Gibberellins are required for dimorphic flower development in Viola philippica.

Photoperiod is a major determinant of chasmogamous (CH)-cleistogamous (CL) dimorphic flower development in Viola philippica, and only long-day (LD) conditions induce CL flowers. In this study, it was found that the active gibberellin (GA) content in CL floral buds was higher than in CH floral buds formed under short-day (SD) conditions, suggesting that the biosynthesis of active GAs is enhanced by a longer photoperiod and may be associated with dimorphic flower development. Thus, the next step was to molecularly characterize the key V. philippica GA synthesis genes GA 20-oxidase (VpGA20ox) and GA 3-oxidase (VpGA3ox).

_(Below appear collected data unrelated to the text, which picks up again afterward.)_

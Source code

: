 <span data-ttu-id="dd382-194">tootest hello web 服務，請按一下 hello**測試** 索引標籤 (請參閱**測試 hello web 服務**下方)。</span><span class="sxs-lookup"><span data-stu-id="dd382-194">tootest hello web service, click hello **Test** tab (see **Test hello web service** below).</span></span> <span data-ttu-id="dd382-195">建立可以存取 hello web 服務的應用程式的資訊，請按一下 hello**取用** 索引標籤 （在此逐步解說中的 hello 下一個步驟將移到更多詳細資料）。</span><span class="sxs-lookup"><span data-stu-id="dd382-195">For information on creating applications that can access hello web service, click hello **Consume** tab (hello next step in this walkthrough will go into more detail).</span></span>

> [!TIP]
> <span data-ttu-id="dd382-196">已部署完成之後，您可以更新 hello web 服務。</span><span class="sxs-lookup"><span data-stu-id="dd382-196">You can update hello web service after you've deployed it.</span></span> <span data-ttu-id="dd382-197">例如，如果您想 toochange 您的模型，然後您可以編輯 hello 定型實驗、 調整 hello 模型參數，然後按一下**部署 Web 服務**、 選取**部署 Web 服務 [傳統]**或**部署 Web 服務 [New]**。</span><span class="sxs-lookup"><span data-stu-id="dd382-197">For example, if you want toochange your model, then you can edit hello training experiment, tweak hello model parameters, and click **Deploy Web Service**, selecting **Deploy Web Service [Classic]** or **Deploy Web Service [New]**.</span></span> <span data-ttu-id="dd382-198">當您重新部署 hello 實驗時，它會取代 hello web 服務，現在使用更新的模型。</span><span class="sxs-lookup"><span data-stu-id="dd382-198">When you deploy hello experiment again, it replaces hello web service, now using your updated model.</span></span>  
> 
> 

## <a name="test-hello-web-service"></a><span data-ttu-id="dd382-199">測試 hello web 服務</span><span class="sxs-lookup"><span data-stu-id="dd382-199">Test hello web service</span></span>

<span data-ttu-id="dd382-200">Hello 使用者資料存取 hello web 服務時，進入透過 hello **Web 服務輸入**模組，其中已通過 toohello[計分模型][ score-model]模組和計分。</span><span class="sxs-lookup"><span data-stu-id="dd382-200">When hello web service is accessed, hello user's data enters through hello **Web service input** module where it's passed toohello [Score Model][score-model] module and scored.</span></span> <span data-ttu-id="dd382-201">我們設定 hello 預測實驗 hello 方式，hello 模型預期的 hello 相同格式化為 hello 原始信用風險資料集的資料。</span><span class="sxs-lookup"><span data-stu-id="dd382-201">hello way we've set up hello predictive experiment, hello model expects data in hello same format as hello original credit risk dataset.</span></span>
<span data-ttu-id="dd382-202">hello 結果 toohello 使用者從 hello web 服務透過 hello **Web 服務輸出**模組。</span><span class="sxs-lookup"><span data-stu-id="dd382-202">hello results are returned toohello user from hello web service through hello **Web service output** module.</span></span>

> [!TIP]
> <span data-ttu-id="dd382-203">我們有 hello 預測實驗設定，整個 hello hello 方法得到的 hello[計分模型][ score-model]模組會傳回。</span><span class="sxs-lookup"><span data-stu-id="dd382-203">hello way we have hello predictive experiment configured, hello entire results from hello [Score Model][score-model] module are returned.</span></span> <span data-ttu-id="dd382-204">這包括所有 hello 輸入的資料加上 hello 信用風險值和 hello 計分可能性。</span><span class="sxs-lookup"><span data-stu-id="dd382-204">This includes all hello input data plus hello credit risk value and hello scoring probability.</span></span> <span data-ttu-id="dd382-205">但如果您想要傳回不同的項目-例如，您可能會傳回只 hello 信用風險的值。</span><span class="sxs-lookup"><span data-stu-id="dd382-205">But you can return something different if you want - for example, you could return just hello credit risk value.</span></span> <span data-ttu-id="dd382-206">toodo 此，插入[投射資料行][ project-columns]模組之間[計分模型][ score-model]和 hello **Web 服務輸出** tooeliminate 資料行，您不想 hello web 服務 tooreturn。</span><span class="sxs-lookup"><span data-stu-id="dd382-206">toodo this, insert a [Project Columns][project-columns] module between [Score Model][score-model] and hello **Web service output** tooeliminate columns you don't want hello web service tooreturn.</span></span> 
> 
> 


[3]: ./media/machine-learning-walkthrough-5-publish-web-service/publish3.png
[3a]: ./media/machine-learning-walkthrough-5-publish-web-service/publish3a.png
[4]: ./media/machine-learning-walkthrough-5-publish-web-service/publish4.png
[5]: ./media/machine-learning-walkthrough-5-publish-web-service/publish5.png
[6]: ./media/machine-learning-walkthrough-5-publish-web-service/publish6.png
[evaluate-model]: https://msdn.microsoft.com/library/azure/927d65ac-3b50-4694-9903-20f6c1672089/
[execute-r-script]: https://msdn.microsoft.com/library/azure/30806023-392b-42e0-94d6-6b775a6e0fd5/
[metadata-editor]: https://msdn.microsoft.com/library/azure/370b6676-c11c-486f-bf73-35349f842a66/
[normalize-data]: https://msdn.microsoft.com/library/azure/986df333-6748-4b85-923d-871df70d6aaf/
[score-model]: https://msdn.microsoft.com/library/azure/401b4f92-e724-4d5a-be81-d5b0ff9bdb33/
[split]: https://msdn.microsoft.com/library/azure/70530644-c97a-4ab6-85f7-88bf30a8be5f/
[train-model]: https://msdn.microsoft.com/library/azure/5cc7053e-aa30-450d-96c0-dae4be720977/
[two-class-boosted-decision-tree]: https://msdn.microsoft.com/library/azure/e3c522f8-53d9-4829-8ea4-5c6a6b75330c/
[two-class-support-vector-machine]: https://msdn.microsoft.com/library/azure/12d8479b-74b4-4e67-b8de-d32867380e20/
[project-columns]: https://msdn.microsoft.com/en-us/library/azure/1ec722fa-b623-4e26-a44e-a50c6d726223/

In terms of the expression of VpGA20ox and VpGA3ox, it was found that the active GAs could be upregulated in developing pistils under both LD and SD conditions to develop functional pistils, and GAs could also accumulate in the stamens under SD conditions. The anthers and the adjacent petals were well developed under SD conditions. In contrast, the above-mentioned floral organs displayed low GA contents under LD conditions and were poorly developed. Although the application of paclobutrazol, an inhibitor of GA synthesis, did not reverse CL development under LD conditions, exogenous GAs could partially trigger the transition from CH to CL flowers under relative SD conditions (≤12 h daylight). This was coupled with the downregulation of B-class MADS-box genes, thereby restraining stamen and petal development. Both VpGA20ox and VpGA3ox exhibited similar expression profiles with B-class MADS-box genes in the development of the stamens and petals. Therefore, in response to photoperiod, GA signaling could affect the expression of B-class homeotic genes and regulate dimorphic flower development in Viola. As a compensation for poorly-developed nectaries, anthers, and petals, filament elongation, style shortness, and inward bending could ensure self-pollination in CL flowers. This work provides new insights into the regulation of CH-CL floral development and the evolutionary significance of the formation of dimorphic flowers.